Female sex (OR = 1.66, 95%CI: 1.05–2.60) and ECMO duration (OR = 1.02, 95%CI: 1.00–1.04) as independent factors were significantly associated with stroke in adult ECMO patients; see Table 3.
Female sex (OR = 1.94, 95%CI: 1.15–3.27), pre-ECMO lactate (OR = 1.05, 95%CI: 1.01–1.10), pre-ECMO pH (OR = 0.03, 95%CI: 0.00–0.32), platelet count (OR = 0.92, 95%CI: 0.86–0.99), low platelets (OR = 2.68, 95%CI: 1.01–7.09), aPTT (OR = 1.10, 95%CI: 1.01–1.21), and vasoactive drug(OR = 1.73, 95%CI: 1.21–2.46) were risk factors of intracranial hemorrhage in adult ECMO patients; see Table 4. A leave-one-out sensitivity analysis was performed to explore the source of the high heterogeneity observed for low platelets. We found that exclusion of one study by Yu et al. (11) reduced the I^2^ statistic from 85.4 to 31.4%, indicating that this study was the primary contributor to the observed heterogeneity.
Sensitivity analysis
3.5
Sensitivity analysis was performed by switching the effect models (fixed-effects vs. random-effects) for statistically significant factors. The results demonstrated that female sex in the stroke group became statistically non-significant after model conversion, indicating a lack of robustness. Other factors remained statistically significant with stable effect sizes, confirming their robustness. Detailed results are presented in Table 5.
Publication bias test
3.6
Among the factors influencing composite neurological complications in adult ECMO patients, Egger’s test for cardiac dysfunction showed significant publication bias (p = 0.02 < 0.05). The trim-and-fill method imputed 2 missing studies, and the adjusted pooled effect size remained statistically significant (OR = 1.31, 95%CI: 1.02–1.68, p < 0.05), indicating robust results. Furthermore, the funnel plot after trim-and-fill adjustment showed no substantial asymmetry, suggesting no significant publication bias (Figure 3).
Funnel plot for publication bias: (a) Funnel plot for cardiac dysfunction assessing publication bias f. Funnel plot of the association between lnor and selnor. Each circle represents an individual study, with size proportional to its weight in the meta-analysis. The solid dashed line indicates the pooled odds ratio (OR = 1.72, 95% CI: 1.15–2.58), and the diagonal lines show the expected 95% confidence intervals under the null hypothesis of no bias. Asymmetry in the plot (Egger’s test, p = 0.02) suggests potential publication bias. (b) Trim-and-fill adjusted funnel plot for publication bias assessment f.
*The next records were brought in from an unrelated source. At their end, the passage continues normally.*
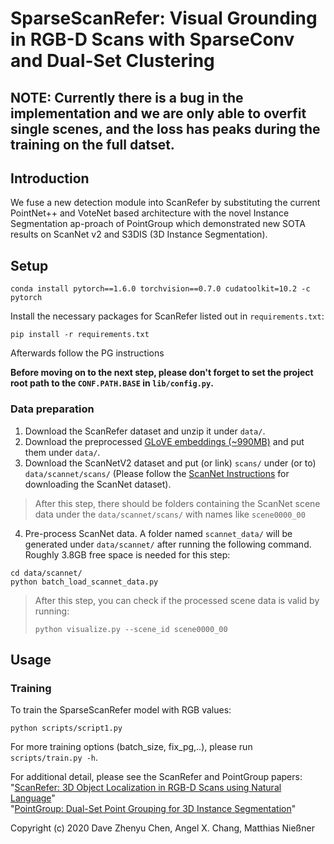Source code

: # SparseScanRefer: Visual Grounding in RGB-D Scans with SparseConv and Dual-Set Clustering

## NOTE: Currently there is a bug in the implementation and we are only able to overfit single scenes, and the loss has peaks during the training on the full datset.

## Introduction

We  fuse  a  new  detection  module  into  ScanRefer by substituting the current PointNet++ and VoteNet based architecture with the novel Instance Segmentation ap-proach  of  PointGroup  which  demonstrated  new  SOTA results on ScanNet v2 and S3DIS (3D Instance Segmentation).


## Setup
```shell
conda install pytorch==1.6.0 torchvision==0.7.0 cudatoolkit=10.2 -c pytorch
```

Install the necessary packages for ScanRefer listed out in `requirements.txt`:
```shell
pip install -r requirements.txt
```
Afterwards follow the PG instructions

__Before moving on to the next step, please don't forget to set the project root path to the `CONF.PATH.BASE` in `lib/config.py`.__

### Data preparation
1. Download the ScanRefer dataset and unzip it under `data/`. 
2. Download the preprocessed [GLoVE embeddings (~990MB)](http://kaldir.vc.in.tum.de/glove.p) and put them under `data/`.
3. Download the ScanNetV2 dataset and put (or link) `scans/` under (or to) `data/scannet/scans/` (Please follow the [ScanNet Instructions](data/scannet/README.md) for downloading the ScanNet dataset).
> After this step, there should be folders containing the ScanNet scene data under the `data/scannet/scans/` with names like `scene0000_00`
4. Pre-process ScanNet data. A folder named `scannet_data/` will be generated under `data/scannet/` after running the following command. Roughly 3.8GB free space is needed for this step:
```shell
cd data/scannet/
python batch_load_scannet_data.py
```
> After this step, you can check if the processed scene data is valid by running:
> ```shell
> python visualize.py --scene_id scene0000_00
> ```

## Usage
### Training
To train the SparseScanRefer model with RGB values:
```shell
python scripts/script1.py
```
For more training options (batch_size, fix_pg,..), please run `scripts/train.py -h`.

For additional detail, please see the ScanRefer and PointGroup papers:
"[ScanRefer: 3D Object Localization in RGB-D Scans using Natural Language](https://arxiv.org/abs/1912.08830)"  
"[PointGroup: Dual-Set Point Grouping for 3D Instance Segmentation](https://arxiv.org/abs/2004.01658)"

Copyright (c) 2020 Dave Zhenyu Chen, Angel X. Chang, Matthias Nießner
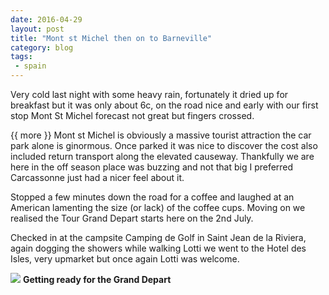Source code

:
 ```yaml
---
date: 2016-04-29
layout: post
title: "Mont st Michel then on to Barneville"
category: blog
tags:
 - spain 
---
```


<!--start excerpt-->
Very cold last night with some heavy rain, fortunately it dried up for breakfast but it was only about 6c, on the road nice and early with our first stop Mont St Michel forecast not great but fingers crossed.

{{ more }}
Mont st Michel is obviously a massive tourist attraction the car park alone is ginormous. Once parked it was nice to discover the cost also included return transport along the elevated causeway. Thankfully we are here in the off season place was buzzing and not that big I preferred Carcassonne just had a nicer feel about it.

Stopped a few minutes down the road for a coffee and laughed at an American lamenting the size (or lack) of the coffee cups. Moving on we realised the Tour Grand Depart starts here on the 2nd July.

Checked in at the campsite Camping de Golf in Saint Jean de la Riviera, again dogging the showers while walking Lotti we went to the Hotel des Isles, very upmarket but once again Lotti was welcome.


![](/images/2016/2016-04-29-mont-st-michel.jpg)
**Getting ready for the Grand Depart**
Funnel plot of the association between or and se, adjusted for potential publication bias using the trim-and-fill method. Blue color circles denote the original studies (n = 5), while yellow color circles represent the 2 imputed studies added to restore symmetry. The red color dashed line shows the adjusted estimate after imputation (OR = 1.31, 95% CI: 1.02–1.68). The trim-and-fill analysis suggested left-side asymmetry, implying potential under-reporting of small negative studies.
For stroke risk factors, the Egger’s test for ECMO duration showed no significant publication bias (p = 0.31). For intracranial hemorrhage risk factors, the funnel plot for female sex demonstrated symmetrical scatter distribution within the funnel boundaries, and Egger’s test confirmed no significant publication bias (p = 0.22).
Descriptive analysis
3.7
Since multiple influencing factors were reported in only single studies or had data unsuitable for pooling, a descriptive analysis was performed. For example, CO₂ removal rate (12), cerebral oxygen saturation (13), INR (14), fibrinogen (15), ECMO blood flow rate (14), oxygenation index (16), post-ECMO hypoglycemia (17) were all identified as potential risk factors.
Discussion
4
This meta-analysis identified 4, 2 and 7 influencing factors for composite neurological complications, stroke, and intracranial hemorrhage, respectively. The findings provide a comprehensive characterization of risk factors, which may facilitate the development of predictive models to identify high-risk patients. These results could serve as a valuable reference for improving overall outcomes in ECMO patients.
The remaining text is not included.